### WHAT YOU SHOULD DO
Search the records for "normal". Report every line where it occurs.

### STORED DATA
= = = = = = =
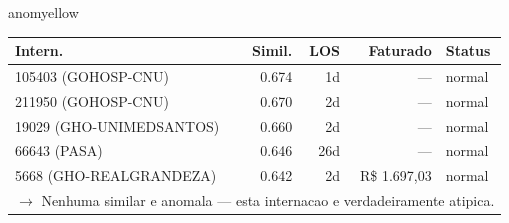 \documentclass[a4paper,10pt]{article}
\begin{document}
\begin{anomalycard}[Internacao 167361 | GHO-PETROBRAS | MODERADO (z=2.27)]{anomyellow}
\begin{tabular}{l r r r l}\toprule\textbf{Intern.} & \textbf{Simil.} & \textbf{LOS} & \textbf{Faturado} & \textbf{Status} \\\midrule
105403 (GOHOSP-CNU) & 0.674 & 1d & --- & \textcolor{jcubeblue}{normal} \\
211950 (GOHOSP-CNU) & 0.670 & 2d & --- & \textcolor{jcubeblue}{normal} \\
19029 (GHO-UNIMEDSANTOS) & 0.660 & 2d & --- & \textcolor{jcubeblue}{normal} \\
66643 (PASA) & 0.646 & 26d & --- & \textcolor{jcubeblue}{normal} \\
5668 (GHO-REALGRANDEZA) & 0.642 & 2d & R\$ 1.697,03 & \textcolor{jcubeblue}{normal} \\
\multicolumn{5}{l}{\textcolor{jcubeblue}{\small $\rightarrow$ Nenhuma similar e anomala --- esta internacao e verdadeiramente atipica.}} \\
\bottomrule\end{tabular}


\end{anomalycard}

\newpage
\end{document}
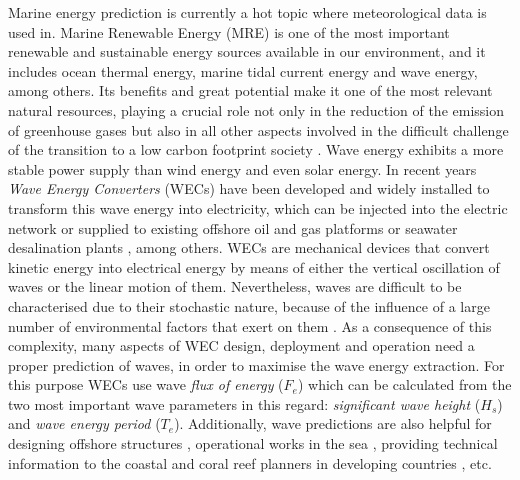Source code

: \documentclass[review]{elsarticle}
\begin{document}
		Marine energy prediction is currently a hot topic where meteorological data is used in. Marine Renewable Energy (MRE) is one of the most important renewable and sustainable energy sources available in our environment, and it includes ocean thermal energy, marine tidal current energy and wave energy, among others. Its benefits and great potential \cite{ZEYRINGER20181281} make it one of the most relevant natural resources, playing a crucial role not only in the reduction of the emission of greenhouse gases but also in all other aspects involved in the difficult challenge of the transition to a low carbon footprint society \cite{BHATTACHARYA2017157, BREDE201344}. Wave energy exhibits a more stable power supply than wind energy and even solar energy. In recent years \textit{Wave Energy Converters} (WECs) \cite{FALCAO2010899} have been developed and widely installed to transform this wave energy into electricity, which can be injected into the electric network or supplied to existing offshore oil and gas platforms \cite{OLIVEIRAPINTO2019556} or seawater desalination plants \cite{FERNANDEZPRIETO2019546}, among others. WECs are mechanical devices that convert kinetic energy into electrical energy by means of either the vertical oscillation of waves or the linear motion of them. Nevertheless, waves are difficult to be characterised due to their stochastic nature, because of the influence of a large number of environmental factors that exert on them \cite{ochi1998}. As a consequence of this complexity, many aspects of WEC design, deployment and operation \cite{CROWLEY2018159, Abdelkhalik2016, 6898109} need a proper prediction of waves, in order to maximise the wave energy extraction. For this purpose WECs use wave \textit{flux of energy} ($F_e$) which can be calculated from the two most important wave parameters in this regard: \textit{significant wave height} ($H_s$) and \textit{wave energy period} ($T_e$). Additionally, wave predictions are also helpful for designing offshore structures \cite{CHATZIIOANNOU2017126}, operational works in the sea \cite{DALGIC2015211}, providing technical information to the coastal and coral reef planners in developing countries \cite{CALLAGHAN2018123}, etc.
\end{document}

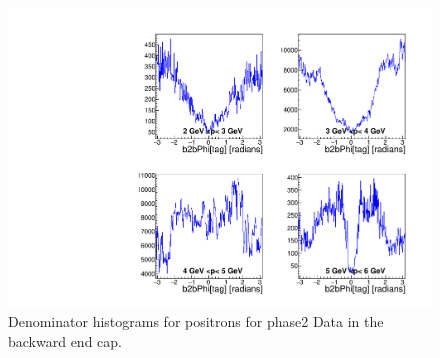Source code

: \documentclass[a4paper,11pt,twosided,final,german,openbib,pdftex,listof=totoc,bibliography=totoc]{scrbook}
\begin{document}
\begin{appendix}
\begin{figure}[!htbp]
	\centering
	\includegraphics[width=\textwidth]{Plots/master/xPMPhiepECD_Data}
	\caption[Momentum $\phi$ Positron Backward End Cap Denominator Histogram Phase2 Data]{Denominator histograms for positrons for phase2 Data in the backward end cap.}
	\label{plt:PMPhiepECD_Data}
\end{figure}


\end{appendix}
\end{document}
= = = = = = =
### WRITTEN SOLUTION
105403 (GOHOSP-CNU) & 0.674 & 1d & --- & \textcolor{jcubeblue}{normal} \\
211950 (GOHOSP-CNU) & 0.670 & 2d & --- & \textcolor{jcubeblue}{normal} \\
19029 (GHO-UNIMEDSANTOS) & 0.660 & 2d & --- & \textcolor{jcubeblue}{normal} \\
66643 (PASA) & 0.646 & 26d & --- & \textcolor{jcubeblue}{normal} \\
5668 (GHO-REALGRANDEZA) & 0.642 & 2d & R\$ 1.697,03 & \textcolor{jcubeblue}{normal} \\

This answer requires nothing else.